I've not been online for a few weeks and am just now catching up. Thanks so much for the two new stitch school tutorials as well as the cross-stitch pattern.

janet said...

Welcome back, June. I wondered about you when you didn't comment because you always do :)

Anonymous said...

it quite hard but following the instructions you eventuelly get there. thank you for putting a demonstration for how doing it.

Anonymous said...

hello thank you very much i cant descibe it how much leanring this means to me.
yours sk

Anonymous said...

I'm trying to make a stuffed animal mascot for my friend but the directions say to overlock stitch it together and i don't know what that is. Could you help me out? And does it make any difference if the material is felt?

janet said...

Overlock stitch isn't really an embroidery stitch - it's a sewing machine one. But, if you want to join two pieces together you can always try blanket stitch. If you check my post about that stitch, I showed a picture of a felt ornament that had the edges blanket-stitched together.

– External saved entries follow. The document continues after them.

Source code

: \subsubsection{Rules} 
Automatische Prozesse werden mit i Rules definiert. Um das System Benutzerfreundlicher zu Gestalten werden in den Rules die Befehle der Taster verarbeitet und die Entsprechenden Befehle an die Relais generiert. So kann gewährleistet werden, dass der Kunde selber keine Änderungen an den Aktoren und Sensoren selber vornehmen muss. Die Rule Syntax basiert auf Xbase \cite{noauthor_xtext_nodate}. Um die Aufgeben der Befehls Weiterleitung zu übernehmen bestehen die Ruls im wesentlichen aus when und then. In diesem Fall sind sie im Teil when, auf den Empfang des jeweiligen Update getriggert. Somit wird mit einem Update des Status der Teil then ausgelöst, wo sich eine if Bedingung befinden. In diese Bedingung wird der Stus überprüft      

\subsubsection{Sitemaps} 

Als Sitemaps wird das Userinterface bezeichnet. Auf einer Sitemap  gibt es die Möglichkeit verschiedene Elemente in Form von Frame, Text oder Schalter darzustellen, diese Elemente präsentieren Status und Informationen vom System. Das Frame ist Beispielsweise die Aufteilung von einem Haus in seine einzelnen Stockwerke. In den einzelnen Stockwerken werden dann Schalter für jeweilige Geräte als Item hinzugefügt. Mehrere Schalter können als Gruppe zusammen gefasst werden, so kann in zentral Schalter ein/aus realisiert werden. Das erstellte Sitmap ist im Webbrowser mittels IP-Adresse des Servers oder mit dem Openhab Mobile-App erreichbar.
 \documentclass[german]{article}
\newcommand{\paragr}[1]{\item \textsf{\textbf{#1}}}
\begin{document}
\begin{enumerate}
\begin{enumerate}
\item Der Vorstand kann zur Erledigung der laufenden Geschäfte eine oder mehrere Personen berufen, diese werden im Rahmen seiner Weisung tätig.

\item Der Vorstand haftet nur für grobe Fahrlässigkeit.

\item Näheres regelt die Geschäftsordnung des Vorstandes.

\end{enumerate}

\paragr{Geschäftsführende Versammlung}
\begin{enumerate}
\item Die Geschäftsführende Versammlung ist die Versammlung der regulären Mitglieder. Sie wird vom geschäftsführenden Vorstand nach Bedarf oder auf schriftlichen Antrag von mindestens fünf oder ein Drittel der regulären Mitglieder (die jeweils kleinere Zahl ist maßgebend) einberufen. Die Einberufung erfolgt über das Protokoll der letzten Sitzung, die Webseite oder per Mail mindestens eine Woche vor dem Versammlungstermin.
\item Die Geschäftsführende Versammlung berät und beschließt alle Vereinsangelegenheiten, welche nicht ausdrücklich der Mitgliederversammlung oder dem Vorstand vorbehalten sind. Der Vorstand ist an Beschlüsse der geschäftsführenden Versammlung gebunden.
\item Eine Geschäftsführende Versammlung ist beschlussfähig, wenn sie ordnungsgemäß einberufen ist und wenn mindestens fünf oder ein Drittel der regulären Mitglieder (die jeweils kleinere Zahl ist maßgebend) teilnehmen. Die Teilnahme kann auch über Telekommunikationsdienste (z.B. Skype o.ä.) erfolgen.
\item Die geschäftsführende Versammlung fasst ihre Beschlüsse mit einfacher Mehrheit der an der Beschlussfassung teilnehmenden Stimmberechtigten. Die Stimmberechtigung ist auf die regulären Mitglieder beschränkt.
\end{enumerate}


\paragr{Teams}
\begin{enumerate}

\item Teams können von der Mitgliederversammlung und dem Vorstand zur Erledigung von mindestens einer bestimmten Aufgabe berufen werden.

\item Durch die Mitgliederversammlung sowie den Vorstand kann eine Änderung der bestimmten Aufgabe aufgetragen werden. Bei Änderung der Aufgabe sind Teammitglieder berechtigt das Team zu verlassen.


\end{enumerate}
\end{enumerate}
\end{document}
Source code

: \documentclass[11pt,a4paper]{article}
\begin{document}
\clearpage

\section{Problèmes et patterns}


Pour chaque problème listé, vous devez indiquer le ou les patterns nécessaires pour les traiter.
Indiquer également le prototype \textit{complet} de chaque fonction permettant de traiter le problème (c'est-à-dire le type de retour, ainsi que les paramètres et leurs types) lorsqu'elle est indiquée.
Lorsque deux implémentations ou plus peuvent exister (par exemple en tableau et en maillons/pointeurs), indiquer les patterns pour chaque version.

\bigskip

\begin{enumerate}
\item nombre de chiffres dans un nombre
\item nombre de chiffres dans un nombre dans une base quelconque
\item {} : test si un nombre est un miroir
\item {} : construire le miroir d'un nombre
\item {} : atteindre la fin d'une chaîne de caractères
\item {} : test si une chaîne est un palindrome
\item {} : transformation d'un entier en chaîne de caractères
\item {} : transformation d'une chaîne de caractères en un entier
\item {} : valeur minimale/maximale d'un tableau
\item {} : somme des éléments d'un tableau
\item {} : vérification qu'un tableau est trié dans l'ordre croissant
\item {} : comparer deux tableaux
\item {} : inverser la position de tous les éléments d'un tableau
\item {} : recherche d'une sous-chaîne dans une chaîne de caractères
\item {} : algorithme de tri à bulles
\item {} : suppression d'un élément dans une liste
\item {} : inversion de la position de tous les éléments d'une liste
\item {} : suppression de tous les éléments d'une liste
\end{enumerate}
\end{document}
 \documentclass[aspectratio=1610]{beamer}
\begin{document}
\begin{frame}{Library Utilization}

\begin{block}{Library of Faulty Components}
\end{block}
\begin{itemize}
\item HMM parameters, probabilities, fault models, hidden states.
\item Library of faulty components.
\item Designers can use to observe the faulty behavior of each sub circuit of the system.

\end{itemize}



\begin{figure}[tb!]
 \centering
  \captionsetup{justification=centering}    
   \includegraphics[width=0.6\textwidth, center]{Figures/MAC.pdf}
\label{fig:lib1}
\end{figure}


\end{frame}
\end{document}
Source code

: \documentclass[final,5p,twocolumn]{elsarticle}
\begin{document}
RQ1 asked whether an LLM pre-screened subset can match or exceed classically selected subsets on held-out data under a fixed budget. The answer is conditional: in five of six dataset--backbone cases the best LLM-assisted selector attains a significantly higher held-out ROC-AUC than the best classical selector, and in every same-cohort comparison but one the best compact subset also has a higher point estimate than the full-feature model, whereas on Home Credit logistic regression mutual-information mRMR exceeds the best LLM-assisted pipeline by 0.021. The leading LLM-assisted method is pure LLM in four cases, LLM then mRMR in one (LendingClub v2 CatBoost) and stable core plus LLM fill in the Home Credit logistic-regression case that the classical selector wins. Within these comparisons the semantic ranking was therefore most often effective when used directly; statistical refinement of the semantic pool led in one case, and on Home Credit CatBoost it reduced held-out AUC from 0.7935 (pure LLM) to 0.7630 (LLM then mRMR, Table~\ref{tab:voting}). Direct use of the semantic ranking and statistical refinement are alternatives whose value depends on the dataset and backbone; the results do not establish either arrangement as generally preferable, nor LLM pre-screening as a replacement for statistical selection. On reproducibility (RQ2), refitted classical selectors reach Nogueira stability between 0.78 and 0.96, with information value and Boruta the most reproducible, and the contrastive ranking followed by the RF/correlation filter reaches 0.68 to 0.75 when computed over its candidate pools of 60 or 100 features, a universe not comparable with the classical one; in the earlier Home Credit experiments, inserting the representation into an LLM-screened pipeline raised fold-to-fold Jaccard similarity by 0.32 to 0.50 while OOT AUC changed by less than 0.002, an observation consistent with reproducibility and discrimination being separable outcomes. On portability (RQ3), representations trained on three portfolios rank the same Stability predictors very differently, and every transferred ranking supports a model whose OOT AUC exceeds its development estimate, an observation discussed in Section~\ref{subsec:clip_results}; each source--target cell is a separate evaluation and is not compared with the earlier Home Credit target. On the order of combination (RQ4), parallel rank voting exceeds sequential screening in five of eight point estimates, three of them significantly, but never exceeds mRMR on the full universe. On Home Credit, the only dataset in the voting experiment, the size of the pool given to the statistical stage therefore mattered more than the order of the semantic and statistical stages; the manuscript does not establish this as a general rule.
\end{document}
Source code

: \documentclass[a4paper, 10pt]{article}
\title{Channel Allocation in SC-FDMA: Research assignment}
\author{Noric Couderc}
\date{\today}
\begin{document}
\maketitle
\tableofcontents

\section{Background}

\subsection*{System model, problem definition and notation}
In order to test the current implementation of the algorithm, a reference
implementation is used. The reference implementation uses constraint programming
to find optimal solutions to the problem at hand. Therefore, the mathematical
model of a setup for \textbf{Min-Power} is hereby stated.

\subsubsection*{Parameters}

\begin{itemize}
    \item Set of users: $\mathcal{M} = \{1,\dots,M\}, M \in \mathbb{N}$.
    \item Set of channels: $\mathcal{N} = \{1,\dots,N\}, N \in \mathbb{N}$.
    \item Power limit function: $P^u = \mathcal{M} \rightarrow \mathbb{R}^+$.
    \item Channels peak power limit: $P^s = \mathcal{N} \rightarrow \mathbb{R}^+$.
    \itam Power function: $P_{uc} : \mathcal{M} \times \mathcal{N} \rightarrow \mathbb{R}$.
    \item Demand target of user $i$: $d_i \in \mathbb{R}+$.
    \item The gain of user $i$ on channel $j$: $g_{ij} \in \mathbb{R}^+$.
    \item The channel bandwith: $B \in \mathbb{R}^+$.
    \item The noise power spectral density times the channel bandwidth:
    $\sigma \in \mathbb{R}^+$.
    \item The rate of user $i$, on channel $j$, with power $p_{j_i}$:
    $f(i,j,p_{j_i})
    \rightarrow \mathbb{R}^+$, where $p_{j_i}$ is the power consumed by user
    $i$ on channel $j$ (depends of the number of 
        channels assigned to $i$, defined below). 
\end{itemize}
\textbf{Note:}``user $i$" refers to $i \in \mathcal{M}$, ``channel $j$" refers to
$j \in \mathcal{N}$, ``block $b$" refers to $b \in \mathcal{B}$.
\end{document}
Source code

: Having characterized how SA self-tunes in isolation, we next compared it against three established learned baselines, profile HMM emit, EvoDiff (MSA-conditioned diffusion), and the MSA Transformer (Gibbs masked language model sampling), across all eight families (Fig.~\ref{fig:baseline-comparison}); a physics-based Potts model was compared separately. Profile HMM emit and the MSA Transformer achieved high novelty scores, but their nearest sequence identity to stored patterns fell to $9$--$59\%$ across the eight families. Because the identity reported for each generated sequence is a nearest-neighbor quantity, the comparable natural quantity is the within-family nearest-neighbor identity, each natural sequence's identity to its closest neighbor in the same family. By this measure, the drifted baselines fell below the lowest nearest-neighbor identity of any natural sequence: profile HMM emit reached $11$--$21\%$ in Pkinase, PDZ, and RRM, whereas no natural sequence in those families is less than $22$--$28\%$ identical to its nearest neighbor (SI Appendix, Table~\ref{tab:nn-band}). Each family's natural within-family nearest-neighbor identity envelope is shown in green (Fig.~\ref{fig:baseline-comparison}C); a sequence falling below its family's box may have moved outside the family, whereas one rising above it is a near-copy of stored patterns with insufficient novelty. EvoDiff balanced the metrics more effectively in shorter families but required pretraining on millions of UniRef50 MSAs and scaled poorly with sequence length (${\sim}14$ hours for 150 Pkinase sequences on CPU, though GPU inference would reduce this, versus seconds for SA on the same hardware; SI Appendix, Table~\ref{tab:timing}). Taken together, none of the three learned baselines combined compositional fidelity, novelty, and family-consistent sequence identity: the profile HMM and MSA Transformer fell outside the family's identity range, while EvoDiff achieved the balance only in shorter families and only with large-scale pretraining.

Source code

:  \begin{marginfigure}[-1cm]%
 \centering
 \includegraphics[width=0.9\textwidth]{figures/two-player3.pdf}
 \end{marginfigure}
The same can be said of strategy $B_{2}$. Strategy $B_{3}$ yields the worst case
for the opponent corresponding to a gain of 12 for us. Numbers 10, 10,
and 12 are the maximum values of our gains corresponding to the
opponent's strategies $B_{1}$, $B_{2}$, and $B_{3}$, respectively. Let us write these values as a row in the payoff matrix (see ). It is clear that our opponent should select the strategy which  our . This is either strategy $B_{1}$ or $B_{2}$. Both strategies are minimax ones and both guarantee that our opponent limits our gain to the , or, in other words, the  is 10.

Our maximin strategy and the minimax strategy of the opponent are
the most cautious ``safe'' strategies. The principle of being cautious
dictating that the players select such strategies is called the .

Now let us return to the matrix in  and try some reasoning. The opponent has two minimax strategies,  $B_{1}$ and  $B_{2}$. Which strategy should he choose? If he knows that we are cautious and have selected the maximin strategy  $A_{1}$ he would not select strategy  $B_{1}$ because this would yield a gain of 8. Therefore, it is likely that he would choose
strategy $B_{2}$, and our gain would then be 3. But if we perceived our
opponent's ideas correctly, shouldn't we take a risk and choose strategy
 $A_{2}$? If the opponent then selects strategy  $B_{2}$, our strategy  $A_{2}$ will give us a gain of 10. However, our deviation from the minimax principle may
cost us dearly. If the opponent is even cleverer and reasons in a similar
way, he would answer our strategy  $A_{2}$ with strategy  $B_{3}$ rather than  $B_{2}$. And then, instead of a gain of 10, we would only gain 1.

Felt is a nice heavy fabric that's often used for toys since it's soft and durable, but you could probably substitute another fabric and stuff it with more of whatever you're putting inside. Stuffed toys shouldn't be too soft so you'll need to compensate inside if you're using something softer outside.

Donna said...

I am a long time quilter, first time sross stitcher :)
I am still in practice mode and this question may be very basic.
When I have completed my row of corss stitches, I can still see glimpses of the aida cloth.
Am I doing something wrong?
I have tried doing the stitches with a much looser tension, but I still see the aida cloth through them.
I am using 2 strands of DMC cotton.
Thank you for your help (goodness knows I need it).
Kind regards
Donna

janet said...

No Donna, you're not doing anything wrong. The problem I have with Aida cloth is that you usually can still see it peeking through underneath - and it's not that attractive. Try increasing the number of strands you're using from two to three (or even four) or try not skipping holes for a denser look. I have examples in the photos of it done both ways and you can really see the difference.

Liz said...

Very useful!

suzana.ferreira said...

Hi, I'm brazilien and I don't know much english, but I want you to know how I love yours lessons. Many thanks. Kisses. Suzana

Lindsay said...

Thank you very much for your detailed instructions on all the different stitches. I'm in school still and this has been very helpful for my GCSE textiles work. Thanks again!

Tanya said...

Thanks so much for such a wonderful sight on embroidery stitches. You just saved all the people who are getting xmas presents from me. Your stitch photos and explanations are so clear. I tried numerous other sights but yours definitely is the best.